# Copyright symbol?



## mrlnavy (Aug 2, 2011)

When trying to insert a copyright symbol in a metadata preset the book (pg 76) says use "Alt 0169" to get the symbol. Doesn't work. I get a trill sound as if something else is open somewhere. What am I doing incorrectly?


----------



## sizzlingbadger (Aug 2, 2011)

What os are you using ?  If you fill in your profile it makes it much easier for us all to help you.


----------



## Brad Snyder (Aug 2, 2011)

Are you using the numeric keypad? Won't work on the number row at the top of the keyboard. (Presuming some sort of Windows OS)


----------



## b_gossweiler (Aug 2, 2011)

If, for some reason, you can't get it to work, try the following workaround (provided you're under some kind of Windows OS):

Start Menu -> All Programs -> Accessories -> System Tools -> Character Map
Select and copy the © symbol
Paste it into the Metadata Preset
Beat


----------



## mrlnavy (Aug 3, 2011)

*Yes, that's it*



Brad Snyder said:


> Are you using the numeric keypad? Won't work on the number row at the top of the keyboard. (Presuming some sort of Windows OS)

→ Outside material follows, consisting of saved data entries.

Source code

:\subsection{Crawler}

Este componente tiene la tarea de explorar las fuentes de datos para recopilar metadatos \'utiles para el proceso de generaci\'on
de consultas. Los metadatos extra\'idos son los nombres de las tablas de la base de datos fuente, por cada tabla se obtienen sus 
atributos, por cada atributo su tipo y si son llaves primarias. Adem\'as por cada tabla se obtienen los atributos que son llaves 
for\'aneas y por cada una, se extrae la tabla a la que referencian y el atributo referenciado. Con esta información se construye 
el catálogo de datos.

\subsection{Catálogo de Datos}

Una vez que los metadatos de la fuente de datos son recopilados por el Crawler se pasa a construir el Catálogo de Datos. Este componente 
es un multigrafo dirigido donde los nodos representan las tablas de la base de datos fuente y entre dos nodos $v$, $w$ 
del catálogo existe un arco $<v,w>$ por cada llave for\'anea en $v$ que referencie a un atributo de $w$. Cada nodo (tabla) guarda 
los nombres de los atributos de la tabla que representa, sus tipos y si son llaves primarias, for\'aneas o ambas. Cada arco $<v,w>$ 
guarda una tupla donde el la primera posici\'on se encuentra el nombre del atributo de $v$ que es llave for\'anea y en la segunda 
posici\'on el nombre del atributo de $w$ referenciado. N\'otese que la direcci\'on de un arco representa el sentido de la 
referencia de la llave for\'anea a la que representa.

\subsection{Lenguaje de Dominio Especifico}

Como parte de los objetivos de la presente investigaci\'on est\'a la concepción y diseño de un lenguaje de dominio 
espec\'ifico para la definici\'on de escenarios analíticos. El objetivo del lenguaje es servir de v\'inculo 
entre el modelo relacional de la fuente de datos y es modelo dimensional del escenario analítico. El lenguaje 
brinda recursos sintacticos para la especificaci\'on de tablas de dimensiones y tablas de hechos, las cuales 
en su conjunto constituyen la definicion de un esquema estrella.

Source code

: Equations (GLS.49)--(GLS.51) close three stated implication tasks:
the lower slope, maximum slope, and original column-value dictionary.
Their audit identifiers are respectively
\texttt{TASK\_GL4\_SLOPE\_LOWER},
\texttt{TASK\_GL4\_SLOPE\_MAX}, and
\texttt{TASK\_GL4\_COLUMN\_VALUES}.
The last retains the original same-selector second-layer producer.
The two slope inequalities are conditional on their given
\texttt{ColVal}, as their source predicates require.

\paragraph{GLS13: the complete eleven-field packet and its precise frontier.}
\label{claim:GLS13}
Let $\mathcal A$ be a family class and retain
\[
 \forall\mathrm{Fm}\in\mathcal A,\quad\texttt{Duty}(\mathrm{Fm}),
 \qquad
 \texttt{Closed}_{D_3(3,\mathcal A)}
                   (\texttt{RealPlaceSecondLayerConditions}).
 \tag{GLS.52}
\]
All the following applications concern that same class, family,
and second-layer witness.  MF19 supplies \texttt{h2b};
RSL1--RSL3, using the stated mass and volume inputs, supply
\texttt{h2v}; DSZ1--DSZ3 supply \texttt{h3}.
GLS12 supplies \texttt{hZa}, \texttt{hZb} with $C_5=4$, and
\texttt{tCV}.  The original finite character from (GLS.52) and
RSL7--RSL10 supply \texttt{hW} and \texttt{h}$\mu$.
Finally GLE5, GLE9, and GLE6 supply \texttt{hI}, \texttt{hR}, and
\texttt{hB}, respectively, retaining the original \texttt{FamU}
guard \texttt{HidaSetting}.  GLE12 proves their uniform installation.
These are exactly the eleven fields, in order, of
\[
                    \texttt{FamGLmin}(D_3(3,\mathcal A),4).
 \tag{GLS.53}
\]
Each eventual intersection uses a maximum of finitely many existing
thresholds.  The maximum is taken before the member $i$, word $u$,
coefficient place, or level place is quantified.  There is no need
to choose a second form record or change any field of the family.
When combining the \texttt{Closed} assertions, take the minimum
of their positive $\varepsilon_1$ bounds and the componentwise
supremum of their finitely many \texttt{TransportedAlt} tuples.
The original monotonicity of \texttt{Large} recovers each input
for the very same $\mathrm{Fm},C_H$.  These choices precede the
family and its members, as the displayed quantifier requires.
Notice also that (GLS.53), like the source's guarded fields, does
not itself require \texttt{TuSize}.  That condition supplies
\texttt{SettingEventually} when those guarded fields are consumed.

Guess what- I was using the number row. That's something that should be stated explicitly when the book is revised. Thanks


----------



## Kiwigeoff (Aug 3, 2011)

Thanks for filling out your profile, it really helps.
The numeric keyboard thing is an OS thing so the instructions will be there - or not.
Which book are you talking about??


----------



## MarkNicholas (Aug 3, 2011)

I wonder if anyone ever thought about copywriting the copywrite symbol !!!!


----------



## Kiwigeoff (Aug 3, 2011)

MarkNicholas said:


> I wonder if anyone ever thought about copywriting the copywrite symbol !!!!


Mac have done it - option+g =© too easy!!


----------



## b_gossweiler (Aug 3, 2011)

Kiwigeoff said:


> Mac have done it - option+g =© too easy!!



But I guess when you're shooting _*Nikon *_that's not even necessary 
(couldn't resist ....)

Beat


----------



## Kiwigeoff (Aug 3, 2011)

b_gossweiler said:


> But I guess when you're shooting _*Nikon *_that's not even necessary
> (couldn't resist ....)
> 
> Beat


That's right Beat when you shoot with Nikon the files are already copyrighted!!!!


----------



## Victoria Bampton (Aug 3, 2011)

mrlnavy said:


> Guess what- I was using the number row. That's something that should be stated explicitly when the book is revised. Thanks



Funnily enough, that did get updated in the February update.  Sounds like you've still got an older copy, so drop me an email and I'll send you the update.


----------